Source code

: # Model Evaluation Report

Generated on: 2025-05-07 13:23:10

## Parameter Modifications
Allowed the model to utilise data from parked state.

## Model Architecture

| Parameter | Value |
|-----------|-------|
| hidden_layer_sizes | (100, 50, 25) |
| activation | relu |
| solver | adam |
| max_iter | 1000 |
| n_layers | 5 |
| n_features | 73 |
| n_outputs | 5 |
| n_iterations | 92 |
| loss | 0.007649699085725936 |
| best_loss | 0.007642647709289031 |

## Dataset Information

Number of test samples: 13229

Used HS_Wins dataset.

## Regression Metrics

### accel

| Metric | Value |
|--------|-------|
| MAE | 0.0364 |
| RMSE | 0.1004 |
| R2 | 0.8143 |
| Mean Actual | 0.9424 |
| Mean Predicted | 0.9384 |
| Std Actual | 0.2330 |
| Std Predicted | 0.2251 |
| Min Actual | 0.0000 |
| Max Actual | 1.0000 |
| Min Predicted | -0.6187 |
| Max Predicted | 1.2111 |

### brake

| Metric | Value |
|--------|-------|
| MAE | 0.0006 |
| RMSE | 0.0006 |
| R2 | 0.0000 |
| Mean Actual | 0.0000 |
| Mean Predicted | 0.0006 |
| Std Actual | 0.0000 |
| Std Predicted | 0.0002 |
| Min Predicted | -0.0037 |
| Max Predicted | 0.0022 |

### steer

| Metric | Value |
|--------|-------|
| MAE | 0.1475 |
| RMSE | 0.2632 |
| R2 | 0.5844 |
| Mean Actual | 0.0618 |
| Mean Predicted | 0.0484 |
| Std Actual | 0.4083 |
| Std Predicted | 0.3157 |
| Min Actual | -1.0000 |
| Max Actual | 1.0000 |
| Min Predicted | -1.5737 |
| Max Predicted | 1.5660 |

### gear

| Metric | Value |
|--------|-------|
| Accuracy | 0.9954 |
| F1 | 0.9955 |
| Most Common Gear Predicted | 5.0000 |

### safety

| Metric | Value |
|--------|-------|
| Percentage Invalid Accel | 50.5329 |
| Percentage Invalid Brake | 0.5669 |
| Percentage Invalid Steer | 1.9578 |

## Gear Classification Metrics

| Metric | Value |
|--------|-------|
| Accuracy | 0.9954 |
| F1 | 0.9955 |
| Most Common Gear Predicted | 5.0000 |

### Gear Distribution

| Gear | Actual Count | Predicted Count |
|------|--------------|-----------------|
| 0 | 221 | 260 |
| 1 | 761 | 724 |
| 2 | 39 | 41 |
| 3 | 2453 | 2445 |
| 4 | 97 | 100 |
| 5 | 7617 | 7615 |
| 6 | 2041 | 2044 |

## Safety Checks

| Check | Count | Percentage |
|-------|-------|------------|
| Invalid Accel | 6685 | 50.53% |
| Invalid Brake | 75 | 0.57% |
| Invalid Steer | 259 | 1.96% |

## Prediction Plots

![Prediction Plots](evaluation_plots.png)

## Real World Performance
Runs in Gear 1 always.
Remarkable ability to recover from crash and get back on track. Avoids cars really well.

---*---

Repeat the records, every one of them, without any deviation.

Source code

: # Model Evaluation Report

Generated on: 2025-05-07 13:23:10

## Parameter Modifications
Allowed the model to utilise data from parked state.

## Model Architecture

| Parameter | Value |
|-----------|-------|
| hidden_layer_sizes | (100, 50, 25) |
| activation | relu |
| solver | adam |
| max_iter | 1000 |
| n_layers | 5 |
| n_features | 73 |
| n_outputs | 5 |
| n_iterations | 92 |
| loss | 0.007649699085725936 |
| best_loss | 0.007642647709289031 |

## Dataset Information

Number of test samples: 13229

Used HS_Wins dataset.

## Regression Metrics

### accel

| Metric | Value |
|--------|-------|
| MAE | 0.0364 |
| RMSE | 0.1004 |
| R2 | 0.8143 |
| Mean Actual | 0.9424 |
| Mean Predicted | 0.9384 |
| Std Actual | 0.2330 |
| Std Predicted | 0.2251 |
| Min Actual | 0.0000 |
| Max Actual | 1.0000 |
| Min Predicted | -0.6187 |
| Max Predicted | 1.2111 |

### brake

| Metric | Value |
|--------|-------|
| MAE | 0.0006 |
| RMSE | 0.0006 |
| R2 | 0.0000 |
| Mean Actual | 0.0000 |
| Mean Predicted | 0.0006 |
| Std Actual | 0.0000 |
| Std Predicted | 0.0002 |
| Min Predicted | -0.0037 |
| Max Predicted | 0.0022 |

### steer

| Metric | Value |
|--------|-------|
| MAE | 0.1475 |
| RMSE | 0.2632 |
| R2 | 0.5844 |
| Mean Actual | 0.0618 |
| Mean Predicted | 0.0484 |
| Std Actual | 0.4083 |
| Std Predicted | 0.3157 |
| Min Actual | -1.0000 |
| Max Actual | 1.0000 |
| Min Predicted | -1.5737 |
| Max Predicted | 1.5660 |

### gear

| Metric | Value |
|--------|-------|
| Accuracy | 0.9954 |
| F1 | 0.9955 |
| Most Common Gear Predicted | 5.0000 |

### safety

| Metric | Value |
|--------|-------|
| Percentage Invalid Accel | 50.5329 |
| Percentage Invalid Brake | 0.5669 |
| Percentage Invalid Steer | 1.9578 |

## Gear Classification Metrics

| Metric | Value |
|--------|-------|
| Accuracy | 0.9954 |
| F1 | 0.9955 |
| Most Common Gear Predicted | 5.0000 |

### Gear Distribution

| Gear | Actual Count | Predicted Count |
|------|--------------|-----------------|
| 0 | 221 | 260 |
| 1 | 761 | 724 |
| 2 | 39 | 41 |
| 3 | 2453 | 2445 |
| 4 | 97 | 100 |
| 5 | 7617 | 7615 |
| 6 | 2041 | 2044 |

## Safety Checks

| Check | Count | Percentage |
|-------|-------|------------|
| Invalid Accel | 6685 | 50.53% |
| Invalid Brake | 75 | 0.57% |
| Invalid Steer | 259 | 1.96% |

## Prediction Plots

![Prediction Plots](evaluation_plots.png)

## Real World Performance
Runs in Gear 1 always.
Remarkable ability to recover from crash and get back on track. Avoids cars really well.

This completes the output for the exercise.